Italy is the largest rice producer in Europe, and the Lombardy and Piedmont regions are Italy's rice bowl. Rice production in Italy started around the middle of the 15th Century. Today, japonica rice varieties are planted under irrigated conditions in large and highly mechanized farms.

From conigliera:
Asian rice was brought to the Middle East sometime around 1000 B.C., and the most likely route of introduction in Europe was through Spain, conquered by the Moors in the 8th century A.D. Although rice was known to the Romans, and mentioned by Pliny in his Natural History, it was only thought to have some medicinal properties and was not grown by them as a food source.
It was not until the 15th century that rice cultivation spread to Northern Italy, where the fertile swampy plains of the Po river valley provide suitable growing conditions.
In a letter written in 1475 the Duke of Milan claimed that from the one sack of rice he sent as a gift to the Duke of Ferrara 12 sacks could be harvested, if properly cultivated.
This impressive yield led to rice being quickly diffused throughout the region, but up until the mid-19th century only that one variety of rice- called Nostrale- was grown.
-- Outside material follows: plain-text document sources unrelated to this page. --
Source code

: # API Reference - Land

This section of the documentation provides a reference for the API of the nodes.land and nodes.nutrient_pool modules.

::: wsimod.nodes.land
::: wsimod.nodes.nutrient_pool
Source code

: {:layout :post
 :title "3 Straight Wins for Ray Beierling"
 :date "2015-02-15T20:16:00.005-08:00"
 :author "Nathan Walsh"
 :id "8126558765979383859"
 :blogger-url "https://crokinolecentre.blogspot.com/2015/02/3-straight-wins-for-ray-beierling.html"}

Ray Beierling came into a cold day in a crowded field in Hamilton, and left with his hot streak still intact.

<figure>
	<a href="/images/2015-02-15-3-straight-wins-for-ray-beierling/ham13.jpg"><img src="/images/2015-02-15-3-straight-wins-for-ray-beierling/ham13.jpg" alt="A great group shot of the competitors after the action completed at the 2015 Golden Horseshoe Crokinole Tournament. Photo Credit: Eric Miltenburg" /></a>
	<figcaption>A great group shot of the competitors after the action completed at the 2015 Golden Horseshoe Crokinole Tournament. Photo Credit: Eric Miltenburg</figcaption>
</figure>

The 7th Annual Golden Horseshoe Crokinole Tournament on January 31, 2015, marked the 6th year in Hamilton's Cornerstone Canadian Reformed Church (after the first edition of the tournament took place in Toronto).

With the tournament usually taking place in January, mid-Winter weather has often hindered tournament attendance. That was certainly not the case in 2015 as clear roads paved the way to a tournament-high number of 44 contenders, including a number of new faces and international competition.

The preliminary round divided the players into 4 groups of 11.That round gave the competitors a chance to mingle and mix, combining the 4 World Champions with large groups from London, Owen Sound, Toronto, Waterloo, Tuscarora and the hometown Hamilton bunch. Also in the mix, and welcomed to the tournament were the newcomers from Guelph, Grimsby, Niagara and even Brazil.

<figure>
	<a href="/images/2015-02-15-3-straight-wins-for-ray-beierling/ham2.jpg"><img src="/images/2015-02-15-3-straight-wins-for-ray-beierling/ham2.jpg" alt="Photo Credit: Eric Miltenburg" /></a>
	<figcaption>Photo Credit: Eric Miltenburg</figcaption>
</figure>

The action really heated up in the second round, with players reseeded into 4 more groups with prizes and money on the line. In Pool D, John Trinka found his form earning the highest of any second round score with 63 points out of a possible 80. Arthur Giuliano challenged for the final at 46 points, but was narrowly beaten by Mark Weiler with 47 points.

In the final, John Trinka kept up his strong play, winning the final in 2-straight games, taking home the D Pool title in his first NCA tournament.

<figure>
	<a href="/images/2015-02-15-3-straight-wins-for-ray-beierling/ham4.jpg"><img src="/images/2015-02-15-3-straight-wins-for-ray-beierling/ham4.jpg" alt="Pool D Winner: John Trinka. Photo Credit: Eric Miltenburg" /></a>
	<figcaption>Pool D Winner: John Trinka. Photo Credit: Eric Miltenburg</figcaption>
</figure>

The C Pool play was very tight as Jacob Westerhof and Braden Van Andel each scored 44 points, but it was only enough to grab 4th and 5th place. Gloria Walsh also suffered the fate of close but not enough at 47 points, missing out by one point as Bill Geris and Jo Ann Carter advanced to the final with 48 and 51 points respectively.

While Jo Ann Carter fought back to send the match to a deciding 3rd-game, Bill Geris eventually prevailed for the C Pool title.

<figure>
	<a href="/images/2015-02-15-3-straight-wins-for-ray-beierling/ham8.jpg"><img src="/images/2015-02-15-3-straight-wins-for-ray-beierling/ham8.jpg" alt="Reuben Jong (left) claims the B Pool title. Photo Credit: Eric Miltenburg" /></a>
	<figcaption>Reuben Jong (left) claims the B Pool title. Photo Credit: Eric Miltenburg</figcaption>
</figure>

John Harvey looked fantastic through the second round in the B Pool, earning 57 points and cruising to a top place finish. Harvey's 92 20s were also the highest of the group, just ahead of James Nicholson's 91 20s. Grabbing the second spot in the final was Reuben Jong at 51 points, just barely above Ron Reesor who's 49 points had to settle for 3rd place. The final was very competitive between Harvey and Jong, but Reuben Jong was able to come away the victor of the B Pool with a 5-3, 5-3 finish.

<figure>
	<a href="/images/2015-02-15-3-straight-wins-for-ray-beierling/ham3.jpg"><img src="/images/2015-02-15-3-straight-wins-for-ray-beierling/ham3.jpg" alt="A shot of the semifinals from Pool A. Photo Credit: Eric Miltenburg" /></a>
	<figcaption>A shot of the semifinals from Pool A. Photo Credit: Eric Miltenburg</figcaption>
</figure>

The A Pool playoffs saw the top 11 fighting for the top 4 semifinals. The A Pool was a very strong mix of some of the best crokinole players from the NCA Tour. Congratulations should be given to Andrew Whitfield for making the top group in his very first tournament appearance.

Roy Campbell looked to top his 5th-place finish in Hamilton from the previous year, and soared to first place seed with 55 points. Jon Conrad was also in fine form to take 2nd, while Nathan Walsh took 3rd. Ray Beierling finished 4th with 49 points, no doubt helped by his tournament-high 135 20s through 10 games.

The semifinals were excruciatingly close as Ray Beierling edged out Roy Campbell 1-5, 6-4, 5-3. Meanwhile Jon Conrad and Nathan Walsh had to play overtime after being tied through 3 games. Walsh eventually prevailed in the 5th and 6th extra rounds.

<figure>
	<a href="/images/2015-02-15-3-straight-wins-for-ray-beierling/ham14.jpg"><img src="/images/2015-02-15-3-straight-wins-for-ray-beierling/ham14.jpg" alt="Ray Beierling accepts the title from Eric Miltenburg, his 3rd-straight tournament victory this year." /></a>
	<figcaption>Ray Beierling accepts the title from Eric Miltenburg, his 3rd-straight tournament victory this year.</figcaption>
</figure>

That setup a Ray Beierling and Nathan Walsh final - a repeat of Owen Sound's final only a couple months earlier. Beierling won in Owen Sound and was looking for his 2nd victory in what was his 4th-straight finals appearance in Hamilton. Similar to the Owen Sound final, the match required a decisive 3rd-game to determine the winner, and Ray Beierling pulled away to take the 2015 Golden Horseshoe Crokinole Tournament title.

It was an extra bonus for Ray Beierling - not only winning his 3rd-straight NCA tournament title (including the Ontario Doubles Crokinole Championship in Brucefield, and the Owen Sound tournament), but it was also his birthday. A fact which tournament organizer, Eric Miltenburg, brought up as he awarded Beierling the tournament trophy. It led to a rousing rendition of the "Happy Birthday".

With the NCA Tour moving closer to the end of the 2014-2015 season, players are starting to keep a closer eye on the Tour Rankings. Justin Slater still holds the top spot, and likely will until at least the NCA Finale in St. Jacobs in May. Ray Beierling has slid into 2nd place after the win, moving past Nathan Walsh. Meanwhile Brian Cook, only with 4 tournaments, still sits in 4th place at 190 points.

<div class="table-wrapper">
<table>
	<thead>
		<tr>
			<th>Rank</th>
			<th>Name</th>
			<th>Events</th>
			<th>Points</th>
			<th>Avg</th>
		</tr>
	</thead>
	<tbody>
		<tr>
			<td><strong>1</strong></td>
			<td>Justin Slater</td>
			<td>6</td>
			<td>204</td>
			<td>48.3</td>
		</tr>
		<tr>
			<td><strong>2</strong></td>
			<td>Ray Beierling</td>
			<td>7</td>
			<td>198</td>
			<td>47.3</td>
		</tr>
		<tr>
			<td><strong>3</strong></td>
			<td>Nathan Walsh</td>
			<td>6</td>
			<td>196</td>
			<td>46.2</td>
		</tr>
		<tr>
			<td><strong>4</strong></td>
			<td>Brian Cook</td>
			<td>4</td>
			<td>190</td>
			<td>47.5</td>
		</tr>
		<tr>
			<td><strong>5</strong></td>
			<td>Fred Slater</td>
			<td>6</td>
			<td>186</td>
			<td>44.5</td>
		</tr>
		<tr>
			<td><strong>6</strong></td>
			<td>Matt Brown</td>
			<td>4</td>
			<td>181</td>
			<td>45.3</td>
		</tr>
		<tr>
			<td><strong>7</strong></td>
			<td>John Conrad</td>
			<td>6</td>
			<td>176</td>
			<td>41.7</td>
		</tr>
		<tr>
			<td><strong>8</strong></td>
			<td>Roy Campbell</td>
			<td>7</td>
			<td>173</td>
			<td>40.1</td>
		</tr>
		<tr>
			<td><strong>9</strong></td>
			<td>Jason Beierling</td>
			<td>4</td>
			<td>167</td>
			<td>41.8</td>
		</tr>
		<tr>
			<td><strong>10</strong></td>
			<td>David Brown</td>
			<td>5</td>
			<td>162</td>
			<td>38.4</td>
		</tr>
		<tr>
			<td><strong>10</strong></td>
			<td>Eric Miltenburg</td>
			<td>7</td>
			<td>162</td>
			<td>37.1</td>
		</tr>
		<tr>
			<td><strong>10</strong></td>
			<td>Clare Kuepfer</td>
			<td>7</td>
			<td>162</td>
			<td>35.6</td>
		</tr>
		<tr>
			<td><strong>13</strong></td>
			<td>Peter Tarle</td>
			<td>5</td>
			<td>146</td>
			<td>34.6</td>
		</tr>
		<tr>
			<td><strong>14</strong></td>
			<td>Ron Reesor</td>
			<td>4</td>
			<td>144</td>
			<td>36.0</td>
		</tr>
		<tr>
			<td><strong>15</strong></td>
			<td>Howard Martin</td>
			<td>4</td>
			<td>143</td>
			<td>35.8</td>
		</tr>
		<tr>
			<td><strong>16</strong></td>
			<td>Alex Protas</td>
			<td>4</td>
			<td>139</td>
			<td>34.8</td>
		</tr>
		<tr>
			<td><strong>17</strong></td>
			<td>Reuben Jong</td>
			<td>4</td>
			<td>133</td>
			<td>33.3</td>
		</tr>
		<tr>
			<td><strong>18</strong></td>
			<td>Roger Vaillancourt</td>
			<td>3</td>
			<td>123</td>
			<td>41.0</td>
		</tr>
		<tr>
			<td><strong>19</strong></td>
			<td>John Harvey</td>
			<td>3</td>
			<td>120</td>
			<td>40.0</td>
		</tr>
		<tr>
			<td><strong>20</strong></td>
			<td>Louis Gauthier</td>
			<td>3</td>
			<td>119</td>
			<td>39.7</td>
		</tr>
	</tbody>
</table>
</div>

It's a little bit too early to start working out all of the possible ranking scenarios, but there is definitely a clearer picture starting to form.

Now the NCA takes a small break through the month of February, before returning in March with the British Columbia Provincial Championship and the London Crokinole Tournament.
In 1839 a Jesuit priest, Padre Calleri, returning from the Phillipines imported 43 different rice varieties, and it was from this stock that Italians began to experiment with the varieties that could best be adapted for use in Northern Italy’s temperate climate.
From Menzies, p. 204:
In many ways, the Po River resembles a smaller version of the Yangtze. Both rivers carry melting snows from the mountains eastward to the sea. Both suffer from flash floods and are controlled by a network of canals, locks, sluices, and dams. The waters of both are used to form extensive rice field. The exact date when the Po was first utilized for rice is not known (see above). Clearly it predated 1475 but by how much? Menzies suggests it was after 1435 when Taccola's first drawings of pumps appear, and probably after 1438, when his drawings of lock and sluice gates first appear.